▸ Exercise:
The records underneath are to be printed in full and exactly, with no pictures carried over.

◇ ◇ ◇ ◇

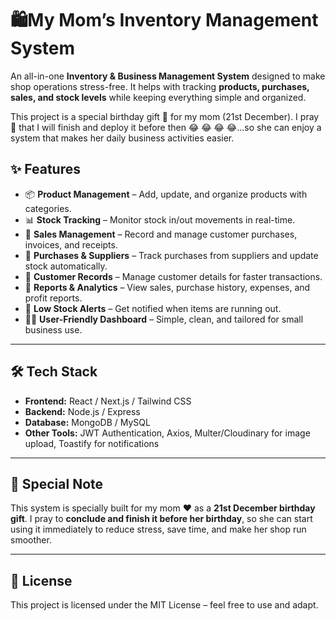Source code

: 

# 🛍️My Mom’s Inventory Management System

An all-in-one **Inventory & Business Management System** designed to make shop operations stress-free. It helps with tracking **products, purchases, sales, and stock levels** while keeping everything simple and organized.

This project is a special birthday gift 🎉 for my mom (21st December). I pray 🙏 that I will finish and deploy it before then 😂 😂 😂 😂...so she can enjoy a system that makes her daily business activities easier.


## ✨ Features

* 📦 **Product Management** – Add, update, and organize products with categories.
* 📊 **Stock Tracking** – Monitor stock in/out movements in real-time.
* 🛒 **Sales Management** – Record and manage customer purchases, invoices, and receipts.
* 💸 **Purchases & Suppliers** – Track purchases from suppliers and update stock automatically.
* 👥 **Customer Records** – Manage customer details for faster transactions.
* 📑 **Reports & Analytics** – View sales, purchase history, expenses, and profit reports.
* 🔔 **Low Stock Alerts** – Get notified when items are running out.
* 👩‍💼 **User-Friendly Dashboard** – Simple, clean, and tailored for small business use.

---

## 🛠️ Tech Stack

* **Frontend:** React / Next.js / Tailwind CSS
* **Backend:** Node.js / Express
* **Database:** MongoDB / MySQL
* **Other Tools:** JWT Authentication, Axios, Multer/Cloudinary for image upload, Toastify for notifications

---





## 🎁 Special Note

This system is specially built for my mom ❤️ as a **21st December birthday gift**.
I pray to **conclude and finish it before her birthday**, so she can start using it immediately to reduce stress, save time, and make her shop run smoother.

---

## 📄 License

This project is licensed under the MIT License – feel free to use and adapt.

◇ ◇ ◇ ◇

▸ Written response:
Source code

: 

# 🛍️My Mom’s Inventory Management System

An all-in-one **Inventory & Business Management System** designed to make shop operations stress-free. It helps with tracking **products, purchases, sales, and stock levels** while keeping everything simple and organized.

This project is a special birthday gift 🎉 for my mom (21st December). I pray 🙏 that I will finish and deploy it before then 😂 😂 😂 😂...so she can enjoy a system that makes her daily business activities easier.


## ✨ Features

* 📦 **Product Management** – Add, update, and organize products with categories.
* 📊 **Stock Tracking** – Monitor stock in/out movements in real-time.
* 🛒 **Sales Management** – Record and manage customer purchases, invoices, and receipts.
* 💸 **Purchases & Suppliers** – Track purchases from suppliers and update stock automatically.
* 👥 **Customer Records** – Manage customer details for faster transactions.
* 📑 **Reports & Analytics** – View sales, purchase history, expenses, and profit reports.
* 🔔 **Low Stock Alerts** – Get notified when items are running out.
* 👩‍💼 **User-Friendly Dashboard** – Simple, clean, and tailored for small business use.

---

## 🛠️ Tech Stack

* **Frontend:** React / Next.js / Tailwind CSS
* **Backend:** Node.js / Express
* **Database:** MongoDB / MySQL
* **Other Tools:** JWT Authentication, Axios, Multer/Cloudinary for image upload, Toastify for notifications

---





## 🎁 Special Note

This system is specially built for my mom ❤️ as a **21st December birthday gift**.
I pray to **conclude and finish it before her birthday**, so she can start using it immediately to reduce stress, save time, and make her shop run smoother.

---

## 📄 License

This project is licensed under the MIT License – feel free to use and adapt.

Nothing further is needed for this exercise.